* **WHAT IS BEING ASKED**
Locate each line in the records containing "alpha". Copy it.

[RAW DATA]

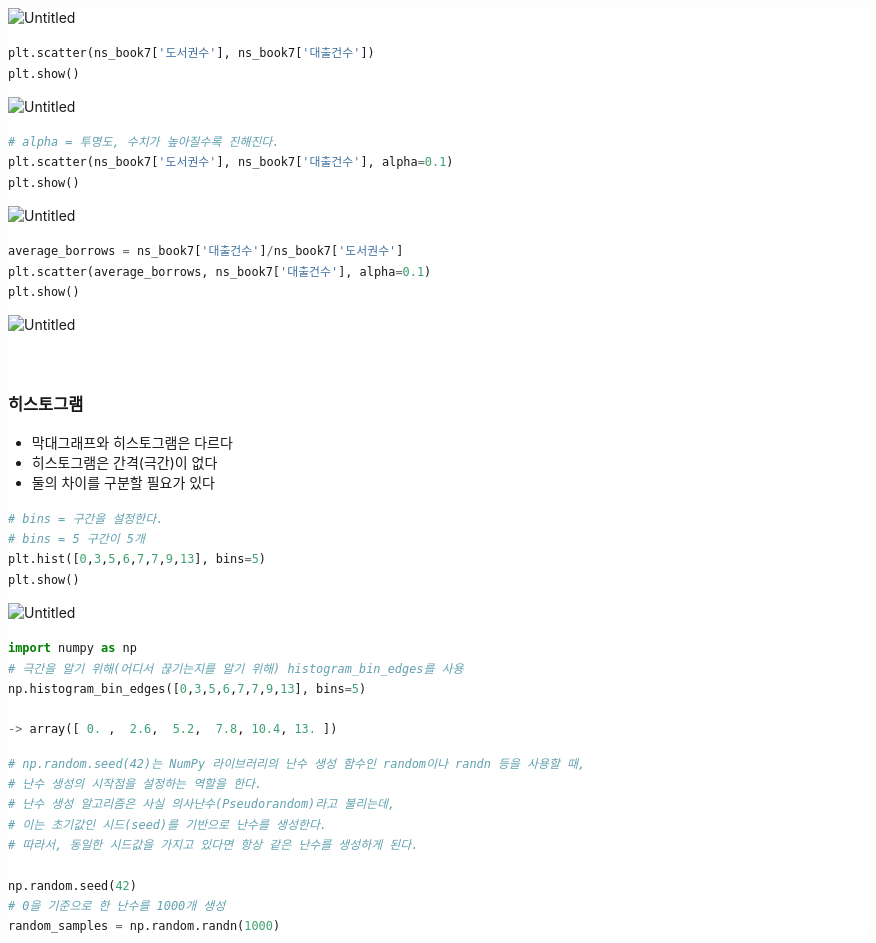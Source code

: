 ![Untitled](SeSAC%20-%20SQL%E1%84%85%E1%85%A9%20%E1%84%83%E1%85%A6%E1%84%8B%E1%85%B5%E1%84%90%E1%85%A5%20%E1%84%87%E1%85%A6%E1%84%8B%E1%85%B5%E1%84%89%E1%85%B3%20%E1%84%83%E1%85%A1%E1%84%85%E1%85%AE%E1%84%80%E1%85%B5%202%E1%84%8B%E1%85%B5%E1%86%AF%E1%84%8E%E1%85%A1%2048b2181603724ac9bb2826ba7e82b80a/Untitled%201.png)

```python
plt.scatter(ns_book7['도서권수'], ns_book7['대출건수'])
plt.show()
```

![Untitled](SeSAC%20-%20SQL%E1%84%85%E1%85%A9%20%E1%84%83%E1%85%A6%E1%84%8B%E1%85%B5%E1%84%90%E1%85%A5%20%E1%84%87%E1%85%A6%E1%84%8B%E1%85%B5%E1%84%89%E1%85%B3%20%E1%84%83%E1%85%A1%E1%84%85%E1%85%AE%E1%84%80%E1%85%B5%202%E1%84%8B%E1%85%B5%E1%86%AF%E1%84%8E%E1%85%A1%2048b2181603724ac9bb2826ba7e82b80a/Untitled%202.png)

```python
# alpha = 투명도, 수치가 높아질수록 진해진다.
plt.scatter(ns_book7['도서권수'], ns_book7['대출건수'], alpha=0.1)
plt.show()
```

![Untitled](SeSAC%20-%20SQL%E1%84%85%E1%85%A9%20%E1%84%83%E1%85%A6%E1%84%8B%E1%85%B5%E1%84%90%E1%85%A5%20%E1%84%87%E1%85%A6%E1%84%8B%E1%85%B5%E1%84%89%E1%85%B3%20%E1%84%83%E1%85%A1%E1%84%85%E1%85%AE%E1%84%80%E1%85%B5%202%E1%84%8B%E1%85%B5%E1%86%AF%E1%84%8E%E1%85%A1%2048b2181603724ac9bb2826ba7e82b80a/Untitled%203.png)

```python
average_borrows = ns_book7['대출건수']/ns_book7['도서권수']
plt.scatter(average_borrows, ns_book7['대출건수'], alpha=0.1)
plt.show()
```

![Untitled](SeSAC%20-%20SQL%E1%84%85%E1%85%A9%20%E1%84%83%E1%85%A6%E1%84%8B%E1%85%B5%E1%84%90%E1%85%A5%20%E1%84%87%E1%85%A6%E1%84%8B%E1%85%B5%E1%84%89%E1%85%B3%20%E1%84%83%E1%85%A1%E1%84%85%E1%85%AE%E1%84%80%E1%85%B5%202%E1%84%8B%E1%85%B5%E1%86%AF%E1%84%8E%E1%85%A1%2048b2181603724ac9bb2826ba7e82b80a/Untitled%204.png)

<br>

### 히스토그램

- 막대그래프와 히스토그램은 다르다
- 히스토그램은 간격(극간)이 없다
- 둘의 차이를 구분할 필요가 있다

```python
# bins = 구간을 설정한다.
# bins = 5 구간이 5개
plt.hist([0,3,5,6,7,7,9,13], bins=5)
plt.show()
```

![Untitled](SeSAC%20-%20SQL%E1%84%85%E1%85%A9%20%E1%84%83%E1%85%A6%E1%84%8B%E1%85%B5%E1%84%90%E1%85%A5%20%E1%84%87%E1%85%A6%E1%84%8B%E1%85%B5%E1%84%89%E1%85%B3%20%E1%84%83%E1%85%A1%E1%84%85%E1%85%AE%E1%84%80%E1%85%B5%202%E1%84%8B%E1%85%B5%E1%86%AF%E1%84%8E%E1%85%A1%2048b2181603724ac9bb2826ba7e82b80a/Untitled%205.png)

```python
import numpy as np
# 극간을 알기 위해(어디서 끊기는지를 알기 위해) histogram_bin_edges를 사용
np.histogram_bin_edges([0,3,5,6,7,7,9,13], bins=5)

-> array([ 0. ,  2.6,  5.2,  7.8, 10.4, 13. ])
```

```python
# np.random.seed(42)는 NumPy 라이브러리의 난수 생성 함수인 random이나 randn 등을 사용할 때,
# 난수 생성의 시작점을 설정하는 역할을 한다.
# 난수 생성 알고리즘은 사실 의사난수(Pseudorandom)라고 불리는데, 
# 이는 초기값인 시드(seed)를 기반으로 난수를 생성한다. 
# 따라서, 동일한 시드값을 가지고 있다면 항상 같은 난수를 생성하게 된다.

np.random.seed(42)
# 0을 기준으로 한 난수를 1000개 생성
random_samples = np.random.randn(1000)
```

[/RAW DATA]

* **SOLUTION TO THE PROBLEM**
# alpha = 투명도, 수치가 높아질수록 진해진다.
plt.scatter(ns_book7['도서권수'], ns_book7['대출건수'], alpha=0.1)
plt.scatter(average_borrows, ns_book7['대출건수'], alpha=0.1)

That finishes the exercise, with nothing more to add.